International Journal of Epidemiology | 2018
Rebecca Bentley; Emma Baker; Koen Simons; Julie A. Simpson; Tony Blakely
Background Social housing may provide an affordable and secure residential environment, but has also been associated with stigma, poor housing conditions and locational disadvantage. We examined the cumulative effect of additional years, and tenure security (number of transitions in/out), of social housing on mental health in a large cohort of lower-income Australians.

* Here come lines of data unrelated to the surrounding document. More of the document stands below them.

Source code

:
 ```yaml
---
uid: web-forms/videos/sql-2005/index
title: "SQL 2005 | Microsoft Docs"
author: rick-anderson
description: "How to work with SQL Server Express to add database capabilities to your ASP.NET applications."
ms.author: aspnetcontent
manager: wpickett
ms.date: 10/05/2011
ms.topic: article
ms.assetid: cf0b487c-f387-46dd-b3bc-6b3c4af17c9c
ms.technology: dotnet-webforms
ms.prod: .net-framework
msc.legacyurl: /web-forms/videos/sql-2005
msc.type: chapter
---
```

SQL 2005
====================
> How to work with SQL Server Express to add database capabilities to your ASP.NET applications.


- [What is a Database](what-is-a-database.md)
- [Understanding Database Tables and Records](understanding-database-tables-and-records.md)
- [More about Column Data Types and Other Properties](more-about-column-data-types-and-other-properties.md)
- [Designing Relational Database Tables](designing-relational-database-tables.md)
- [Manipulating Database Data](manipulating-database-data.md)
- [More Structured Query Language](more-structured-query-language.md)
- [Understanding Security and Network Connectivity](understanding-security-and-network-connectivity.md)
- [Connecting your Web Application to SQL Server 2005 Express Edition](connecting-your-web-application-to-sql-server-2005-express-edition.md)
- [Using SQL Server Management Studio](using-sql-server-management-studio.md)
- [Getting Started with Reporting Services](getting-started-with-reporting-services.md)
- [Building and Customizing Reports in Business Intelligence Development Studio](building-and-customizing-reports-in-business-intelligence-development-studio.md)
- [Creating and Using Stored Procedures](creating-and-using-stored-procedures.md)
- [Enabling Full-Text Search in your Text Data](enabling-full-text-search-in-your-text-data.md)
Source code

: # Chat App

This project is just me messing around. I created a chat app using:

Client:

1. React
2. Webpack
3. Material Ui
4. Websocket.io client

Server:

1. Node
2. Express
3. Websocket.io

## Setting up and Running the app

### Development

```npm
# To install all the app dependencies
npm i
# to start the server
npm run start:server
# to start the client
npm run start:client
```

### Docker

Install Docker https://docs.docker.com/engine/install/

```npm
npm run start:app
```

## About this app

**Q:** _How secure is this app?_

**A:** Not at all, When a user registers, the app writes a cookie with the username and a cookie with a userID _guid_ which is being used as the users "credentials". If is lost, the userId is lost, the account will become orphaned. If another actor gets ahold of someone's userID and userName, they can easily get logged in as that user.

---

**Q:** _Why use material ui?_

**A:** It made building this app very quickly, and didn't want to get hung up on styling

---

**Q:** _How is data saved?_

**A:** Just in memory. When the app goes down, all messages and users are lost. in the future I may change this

Methods We analysed a longitudinal panel survey that annually collected information on tenure and health from 2001 to 2013. To address the time-varying effect of previous health on social housing occupancy, we used marginal structural models. Stabilized inverse probabilities of treatment weights were generated using ensemble learning to improve prediction. To address remaining residual imbalance across covariates, double adjustment was made by additionally including baseline covariates in models. Mental health was measured using the Mental Health Short-Form summary measure of the SF-36 (MH), and psychological distress was measured using the Kessler Psychological Distress Scale (K10). Results People who had continuous exposure to social housing had worse mental health on average than people continuously occupying other tenures. The worst mental health outcomes, however, were observed for people who made multiple transitions. Mental health deteriorated and psychological distress increased with number of transitions: MH -1.04 [95% confidence interval (CI) -2.16; 0.09) and K10 0.56 (95% CI 0.12; 1.00). Estimates are in the order of 6% (MH) and 9% (K10) of one standard deviation for each measure. Conclusions The more transitions people made in/out of social housing, the greater the impact on mental health and psychological distress, supporting the case for provision of more stable forms of social housing.